— Work instructions —
Pull every line from the records that has the word "sklearn" in it.

— Dataset excerpts —
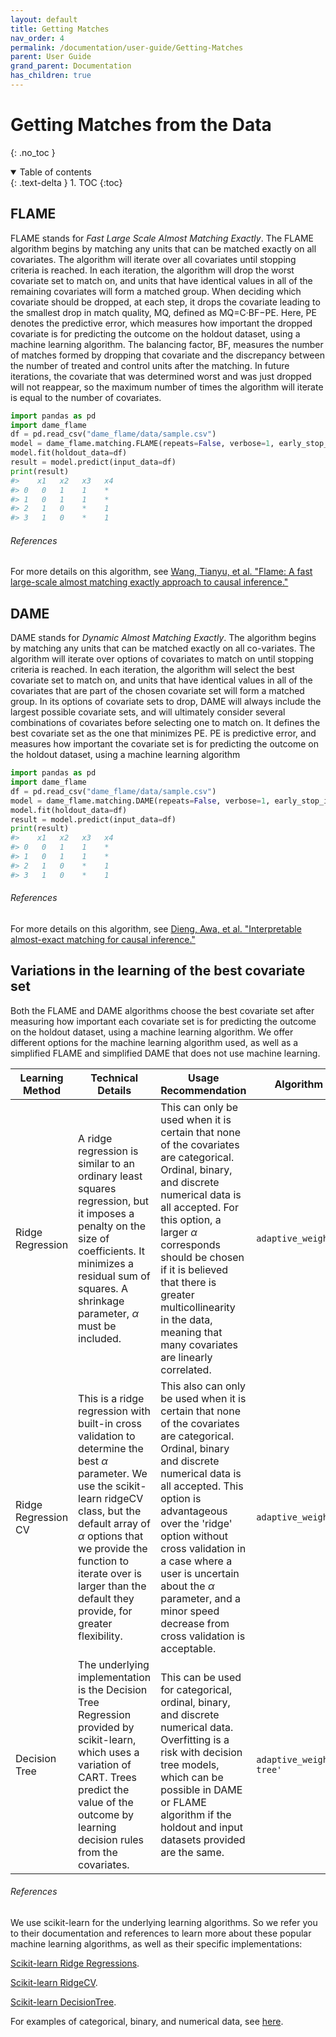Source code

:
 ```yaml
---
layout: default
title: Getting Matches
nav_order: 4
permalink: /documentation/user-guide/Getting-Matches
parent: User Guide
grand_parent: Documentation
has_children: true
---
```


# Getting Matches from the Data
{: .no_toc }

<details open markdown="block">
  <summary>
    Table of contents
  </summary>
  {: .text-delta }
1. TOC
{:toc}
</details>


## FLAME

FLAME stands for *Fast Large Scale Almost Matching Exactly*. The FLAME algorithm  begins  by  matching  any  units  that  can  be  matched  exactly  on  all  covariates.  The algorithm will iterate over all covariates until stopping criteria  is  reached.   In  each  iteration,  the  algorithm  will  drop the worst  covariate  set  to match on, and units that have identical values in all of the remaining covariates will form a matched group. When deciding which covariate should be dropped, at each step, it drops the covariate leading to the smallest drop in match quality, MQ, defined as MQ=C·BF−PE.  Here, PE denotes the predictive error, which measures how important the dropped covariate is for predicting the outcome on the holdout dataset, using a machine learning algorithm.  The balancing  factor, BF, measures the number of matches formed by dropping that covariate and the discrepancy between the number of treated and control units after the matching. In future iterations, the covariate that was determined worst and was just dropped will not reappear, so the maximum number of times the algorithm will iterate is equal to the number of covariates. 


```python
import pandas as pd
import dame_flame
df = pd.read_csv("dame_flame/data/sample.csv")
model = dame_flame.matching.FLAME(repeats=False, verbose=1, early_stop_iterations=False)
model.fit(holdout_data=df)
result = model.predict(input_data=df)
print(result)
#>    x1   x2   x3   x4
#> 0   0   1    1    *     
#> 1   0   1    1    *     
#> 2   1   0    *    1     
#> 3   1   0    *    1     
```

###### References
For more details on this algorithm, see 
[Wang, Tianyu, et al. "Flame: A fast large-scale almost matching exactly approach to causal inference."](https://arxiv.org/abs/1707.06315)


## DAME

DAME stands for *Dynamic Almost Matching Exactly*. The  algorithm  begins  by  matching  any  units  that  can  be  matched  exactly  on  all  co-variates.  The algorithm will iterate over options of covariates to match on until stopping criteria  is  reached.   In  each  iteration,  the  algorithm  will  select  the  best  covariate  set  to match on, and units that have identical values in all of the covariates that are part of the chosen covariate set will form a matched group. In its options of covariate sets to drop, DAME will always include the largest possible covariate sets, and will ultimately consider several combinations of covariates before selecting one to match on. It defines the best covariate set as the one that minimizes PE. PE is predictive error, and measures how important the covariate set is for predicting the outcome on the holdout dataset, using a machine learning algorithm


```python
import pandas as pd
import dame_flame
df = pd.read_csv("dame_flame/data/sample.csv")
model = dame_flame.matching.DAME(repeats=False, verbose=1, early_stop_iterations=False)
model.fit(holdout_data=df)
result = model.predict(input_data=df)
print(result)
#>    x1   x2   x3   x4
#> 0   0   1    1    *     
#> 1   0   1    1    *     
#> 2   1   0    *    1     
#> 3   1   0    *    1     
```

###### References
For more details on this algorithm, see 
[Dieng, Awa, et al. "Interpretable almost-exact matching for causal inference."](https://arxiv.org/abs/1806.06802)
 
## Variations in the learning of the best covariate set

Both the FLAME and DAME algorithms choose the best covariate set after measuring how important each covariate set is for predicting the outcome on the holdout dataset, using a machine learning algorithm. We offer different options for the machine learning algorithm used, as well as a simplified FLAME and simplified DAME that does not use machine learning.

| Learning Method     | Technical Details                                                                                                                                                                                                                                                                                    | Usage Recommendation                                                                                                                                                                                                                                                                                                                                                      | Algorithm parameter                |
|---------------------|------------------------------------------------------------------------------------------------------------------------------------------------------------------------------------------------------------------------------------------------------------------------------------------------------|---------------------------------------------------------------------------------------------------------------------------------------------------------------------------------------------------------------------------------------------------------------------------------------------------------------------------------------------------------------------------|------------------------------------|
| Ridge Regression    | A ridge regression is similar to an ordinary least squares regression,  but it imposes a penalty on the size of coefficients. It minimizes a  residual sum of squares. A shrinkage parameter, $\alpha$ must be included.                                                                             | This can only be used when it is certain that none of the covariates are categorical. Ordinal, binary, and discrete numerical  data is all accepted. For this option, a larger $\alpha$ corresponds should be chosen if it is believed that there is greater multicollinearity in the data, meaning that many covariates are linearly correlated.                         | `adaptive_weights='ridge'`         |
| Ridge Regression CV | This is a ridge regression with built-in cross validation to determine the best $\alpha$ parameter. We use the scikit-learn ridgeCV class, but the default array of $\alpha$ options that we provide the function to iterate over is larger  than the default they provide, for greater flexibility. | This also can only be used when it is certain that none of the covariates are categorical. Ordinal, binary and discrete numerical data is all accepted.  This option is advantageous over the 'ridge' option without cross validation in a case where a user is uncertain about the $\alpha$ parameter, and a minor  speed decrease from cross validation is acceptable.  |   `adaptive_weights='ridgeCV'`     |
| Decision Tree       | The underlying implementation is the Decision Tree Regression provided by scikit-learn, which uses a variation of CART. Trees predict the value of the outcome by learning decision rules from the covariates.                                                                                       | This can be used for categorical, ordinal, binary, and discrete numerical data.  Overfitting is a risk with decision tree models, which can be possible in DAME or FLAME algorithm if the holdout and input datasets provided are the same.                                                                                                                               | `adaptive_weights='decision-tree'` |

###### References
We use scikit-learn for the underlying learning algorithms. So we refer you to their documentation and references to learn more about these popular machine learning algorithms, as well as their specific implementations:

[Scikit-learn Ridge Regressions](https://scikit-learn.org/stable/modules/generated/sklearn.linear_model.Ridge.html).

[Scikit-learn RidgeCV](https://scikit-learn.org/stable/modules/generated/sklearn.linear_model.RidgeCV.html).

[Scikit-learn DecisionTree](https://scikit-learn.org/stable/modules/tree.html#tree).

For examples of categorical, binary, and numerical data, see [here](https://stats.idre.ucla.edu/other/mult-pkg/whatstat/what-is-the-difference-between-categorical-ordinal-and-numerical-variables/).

— Written reply —
[Scikit-learn Ridge Regressions](https://scikit-learn.org/stable/modules/generated/sklearn.linear_model.Ridge.html).
[Scikit-learn RidgeCV](https://scikit-learn.org/stable/modules/generated/sklearn.linear_model.RidgeCV.html).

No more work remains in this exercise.